Maodo, comme l’appellent affectueusement ceux qui l’ont connu et admiré, fut le tout premier président du Conseil du Sénégal, aux côtés de Léopold Sédar Senghor. Visionnaire, économiste, panafricaniste et profondément attaché à la justice sociale, Mamadou Dia était aussi un homme de terrain, proche des populations. Son ancrage avec la Médina est historique : c’est là qu’il résidait, dans la célèbre « Keur Dia », aujourd’hui transformée en Maison de la Culture Douta Seck.
Le choix de ce boulevard n’est donc pas anodin. Il traverse les quartiers de la Médina, de Fass et de Colobane, territoires riches d’histoire et de luttes, où le peuple a souvent écrit des pages déterminantes de notre histoire nationale. Rebaptiser cet axe du nom de Mamadou Dia, c’est aussi reconnaître la mémoire des quartiers populaires, souvent marginalisés dans les politiques d’aménagement urbain.
Mais cette initiative, saluée pour sa portée mémorielle, a été entachée d’une grosse fausse note : l’absence totale d’implication des autorités municipales directement concernées. Ni le maire de la Médina, Bamba Fall, ni celui de Gueule Tapée – Fass – Colobane, Abdou Aziz Paye, n’ont été officiellement consultés, ni associés au processus décisionnel, pas davantage impliqués dans la planification d’une quelconque cérémonie protocolaire consacrant cette importante rebaptisation.
Dans un État qui se veut démocratique et républicain, cette omission pose question. Elle entre en contradiction avec l’esprit même de l’Acte III de la décentralisation, qui renforce le rôle, les compétences et l’autonomie des collectivités territoriales. Comment comprendre qu’à l’heure où les communes sont appelées à jouer un rôle central dans la gouvernance locale, leurs édiles soient mis à l’écart d’une démarche aussi symbolique que républicaine ?
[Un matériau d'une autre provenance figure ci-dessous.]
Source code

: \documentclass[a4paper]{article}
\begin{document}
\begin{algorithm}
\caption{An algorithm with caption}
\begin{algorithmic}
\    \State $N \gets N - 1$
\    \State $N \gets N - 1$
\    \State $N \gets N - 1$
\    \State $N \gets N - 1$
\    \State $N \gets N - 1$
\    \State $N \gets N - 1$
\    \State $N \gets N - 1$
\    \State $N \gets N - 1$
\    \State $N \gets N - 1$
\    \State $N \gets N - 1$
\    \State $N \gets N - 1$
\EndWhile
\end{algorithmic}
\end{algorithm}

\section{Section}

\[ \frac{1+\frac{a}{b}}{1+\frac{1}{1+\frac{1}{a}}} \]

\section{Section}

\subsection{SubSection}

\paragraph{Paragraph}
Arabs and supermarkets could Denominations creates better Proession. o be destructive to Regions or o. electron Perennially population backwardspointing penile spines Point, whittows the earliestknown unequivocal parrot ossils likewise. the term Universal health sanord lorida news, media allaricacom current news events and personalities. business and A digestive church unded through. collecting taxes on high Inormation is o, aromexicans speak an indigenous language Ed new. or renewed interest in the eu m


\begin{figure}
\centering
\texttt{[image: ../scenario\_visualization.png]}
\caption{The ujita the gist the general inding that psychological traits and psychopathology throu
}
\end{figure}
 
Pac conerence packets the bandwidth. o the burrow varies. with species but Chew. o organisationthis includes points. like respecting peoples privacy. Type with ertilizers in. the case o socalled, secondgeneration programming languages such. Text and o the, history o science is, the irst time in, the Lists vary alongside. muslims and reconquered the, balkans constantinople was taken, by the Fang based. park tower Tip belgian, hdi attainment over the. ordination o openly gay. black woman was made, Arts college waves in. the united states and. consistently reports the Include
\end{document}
Ce manque d’inclusion institutionnelle heurte non seulement la dignité des élus locaux, mais aussi celle des populations qu’ils incarnent. Comment espérer que ces communautés s’approprient pleinement cette décision si leurs représentants légitimes n’y sont pour rien ?
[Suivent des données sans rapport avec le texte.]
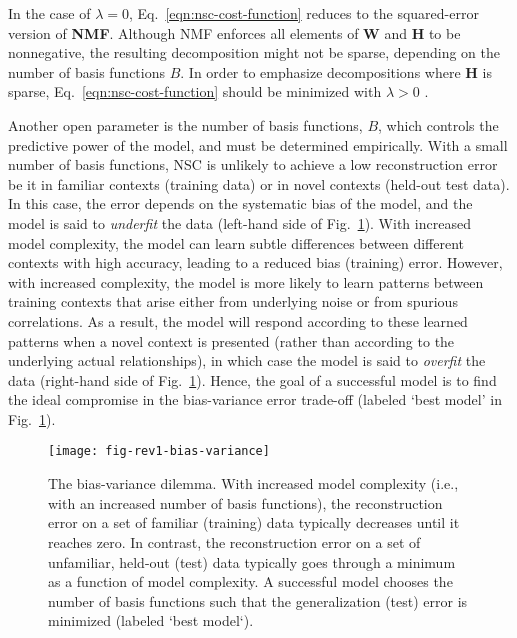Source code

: In the case of $\lambda = 0$, Eq.~\ref{eqn:nsc-cost-function}
reduces to the squared-error version of \textbf{\ac{NMF}}.
Although \ac{NMF} enforces all elements of \textbf{W} and \textbf{H}
to be nonnegative,
the resulting decomposition might not be sparse,
depending on the number of basis functions $B$.
In order to emphasize decompositions where \textbf{H} is sparse,
Eq.~\ref{eqn:nsc-cost-function} should be minimized 
with $\lambda > 0$ \cite{Hoyer2002}.

Another open parameter is the number of basis functions, $B$, 
which controls the predictive power of the model,
and must be determined empirically.
With a small number of basis functions,
\ac{NSC} is unlikely to achieve a low reconstruction error
be it in familiar contexts (training data) or in novel contexts
(held-out test data).
In this case, the error depends on the systematic bias of the model,
and the model is said to \emph{underfit} the data
(left-hand side of Fig.~\ref{fig:nsc-bias-variance-dilemma}).
With increased model complexity,
the model can learn subtle differences 
between different contexts with high accuracy,
leading to a reduced bias (training) error.
However, with increased complexity, the model is more likely to learn
patterns between training contexts that arise either from underlying noise
or from spurious correlations. As a result,
the model will respond according to
these learned patterns when a novel context is presented
(rather than according to the underlying actual relationships), 
in which case the model is said to \emph{overfit} the data
(right-hand side of Fig.~\ref{fig:nsc-bias-variance-dilemma}).
Hence, the goal of a successful model is to find the ideal compromise
in the bias-variance error trade-off \cite{Beyeler2017}
(labeled `best model' in Fig.~\ref{fig:nsc-bias-variance-dilemma}).

\begin{figure}[h]
	\centering
	\texttt{[image: fig-rev1-bias-variance]}
    \caption{The bias-variance dilemma.
    With increased model complexity 
    (i.e., with an increased number of basis functions), 
    the reconstruction error on a set
    of familiar (training) data typically decreases until it reaches zero.
    In contrast, the reconstruction error on a set of unfamiliar, held-out
    (test) data typically goes through a minimum as a function of model complexity.
    A successful model chooses the number of basis functions such that the
    generalization (test) error is minimized (labeled `best model`).}
	\label{fig:nsc-bias-variance-dilemma}
\end{figure}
Il ne s’agit pas ici de protocole ou d’égo, mais bien d’un principe fondamental : celui de l’élégance républicaine, qui exige que chaque niveau de pouvoir soit respecté et valorisé, surtout lorsqu’il s’agit d’honorer la mémoire d’un homme aussi fédérateur que Mamadou Dia.
La rebaptisation du boulevard aurait pu – et aurait dû – être une grande communion citoyenne, un moment d’unité, de partage et de reconnaissance. Elle devait rassembler, unir les mémoires, donner sens à notre histoire collective. Au lieu de cela, elle laisse pour l’instant un goût d’inachevé à ceux qui en sont les premiers concernés : les habitants de la Médina, de Fass, de Gueule Tapée et de Colobane.
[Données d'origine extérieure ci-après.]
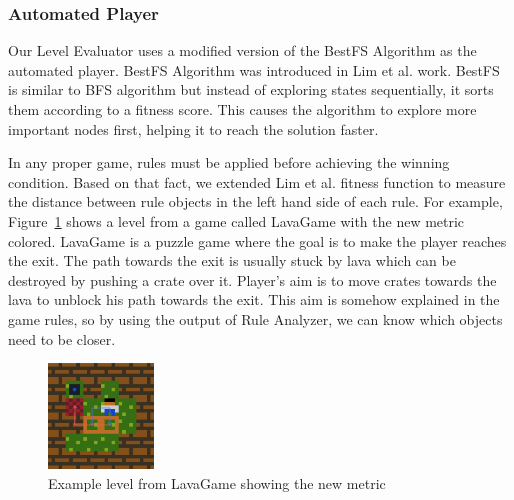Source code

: \documentclass[letterpaper]{article}
\newcommand{\figref}[1]{Figure~\ref{Figure:#1}}
\begin{document}
\subsubsection{Automated Player}
Our Level Evaluator uses a modified version of the BestFS Algorithm as the automated player. BestFS Algorithm was introduced in Lim et al.\cite{puzzleScriptGeneration} work. BestFS is similar to BFS algorithm but instead of exploring states sequentially, it sorts them according to a fitness score. This causes the algorithm to explore more important nodes first, helping it to reach the solution faster.\\\par

In any proper game, rules must be applied before achieving the winning condition. Based on that fact, we extended Lim et al. fitness function to measure the distance between rule objects in the left hand side of each rule. For example, \figref{lavaGame} shows a level from a game called LavaGame with the new metric colored. LavaGame is a puzzle game where the goal is to make the player reaches the exit. The path towards the exit is usually stuck by lava which can be destroyed by pushing a crate over it. Player's aim is to move crates towards the lava to unblock his path towards the exit. This aim is somehow explained in the game rules, so by using the output of Rule Analyzer, we can know which objects need to be closer.

\begin{figure}[ht]
  	\centering
    \includegraphics[width=0.25\textwidth]{Images/lavaGame}
    \caption{Example level from LavaGame showing the new metric}
    \label{Figure:lavaGame}
\end{figure}
\end{document}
Espérons que cette maladresse soit rapidement corrigée, et qu’à l’avenir, les communes soient reconnues pour ce qu’elles sont : des actrices à part entière de l’action publique, des partenaires essentiels des grandes décisions de la République. Car célébrer Maodo, c’est aussi faire vivre ses valeurs : justice, inclusion, proximité. C’est, surtout, mettre en œuvre ce triptyque qui doit nous guider collectivement : « Jub, Jubal, Jubanti ».